Sola en su triste soledad. Solamente la acompañaba un
recuerdo frío. Bajó las manos, abrió sus ojos y de pronto se sintió desdichada. Estaba
sola. Su apuesto bailarín no estaba, no había melodías de piano, ni madera oscura y
brillante. No se respiraba más que la humedad y la vejez del final de los días. Solo
está ella, con la lluvia y la claridad de una luna amenazante que se cierne sobre su débil
cuerpo viejo, agarrotado.
Se
acercó a un espejo y comprobó que las arrugas habían regresado a su anciano
rostro. Y con ellas, el pesar de las lágrimas de
desgarrado dolor. Se acarició las mejillas,
deteniéndose en las arrugas más profundas y
descendiendo, alcanzó sus rugosos labios
antaño suaves y delicados. Besándose la yema de
los dedos, dejó caer los brazos a
ambos lados de su cuerpo.
Entrecortada
se tornó su respiración, frías como el acero se volvieron sus lágrimas. Su mano derecha acudió a reconfortar su corazón
cansado. El momento llega, lo sabe. Se deja caer de rodillas.
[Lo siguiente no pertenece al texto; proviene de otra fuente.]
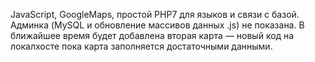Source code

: JavaScript, GoogleMaps, простой PHP7 для языков и связи с базой. Админка (MySQL и обновление массивов данных .js) не показана. В ближайшее время будет добавлена вторая карта — новый код на локалхосте пока карта заполняется достаточными данными.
Su último pensamiento será
para ella, su pequeña… Pero todavía no, debe resistir el tiempo suficiente. Debe
hacerlo, debe lograrlo.
A
tientas logra levantarse. La lluvia golpea con más fuerza la ventana. La luna
se alza ya en lo alto, imponiéndose sobre las negras
nubes de tormenta. Los ojos se le nublan, sus claros ojos azules se tornan vidriosos.
“Dios
mío, apiádate de mi alma… Toda mi vida he seguido tu senda… permíteme cumplir mi voluntad una última vez… no me
arrastres todavía a tu lado… todavía no…”
Sentada
ante un escritorio de fornida madera de roble, garabatea aprisa en un papel en blanco. Debe terminar esa carta que había dejado
a medias. Solo una vela ilumina sus palabras. Se detiene, pues el pulso le falla,
apenas puede sujetar el bolígrafo. Se va, lo presiente. No sabe bien cómo, escribe el último
de sus deseos. Su firma se rompe cuando su rostro golpea la madera, cayendo sobre
el papel. Los vidriosos ojos bien abiertos. Sin miedo ni dolor. Solo una enorme
satisfacción se adivina en su rostro.
Ahora
puede volar libre. Se ha cumplido el destino. Todo ha terminado, ya no hay dolor ni miedo. Clemence Warren ha muerto con una
sonrisa en los labios, pues ha cumplido su cometido, al fin sus errores podrán
ser enmendados.
En la
calle, ha dejado de llover.
Nota sobre el Texto: "El Secreto de los Warren" es por el momento la novela más larga que he escrito. Casi 500 folios que narran la densa historia de una familia y un secreto que llega a la siguiente generación a modo de carta. Escrita entre los 14 y los 16 años, solo existe una copia -en papel- que contiene diversos errores tanto de estructura y redacción como de argumento. Comparto el prólog (y solo el prólogo) porque la novela y la historia me enamoraron en su momento y es una asignatura pendiente para mí el reescribir y corregir esta novela para hacerla digna. Espero que os guste... tomando en consideración que ese texto lleva intacto y sin correcciones desde hace más de diez años.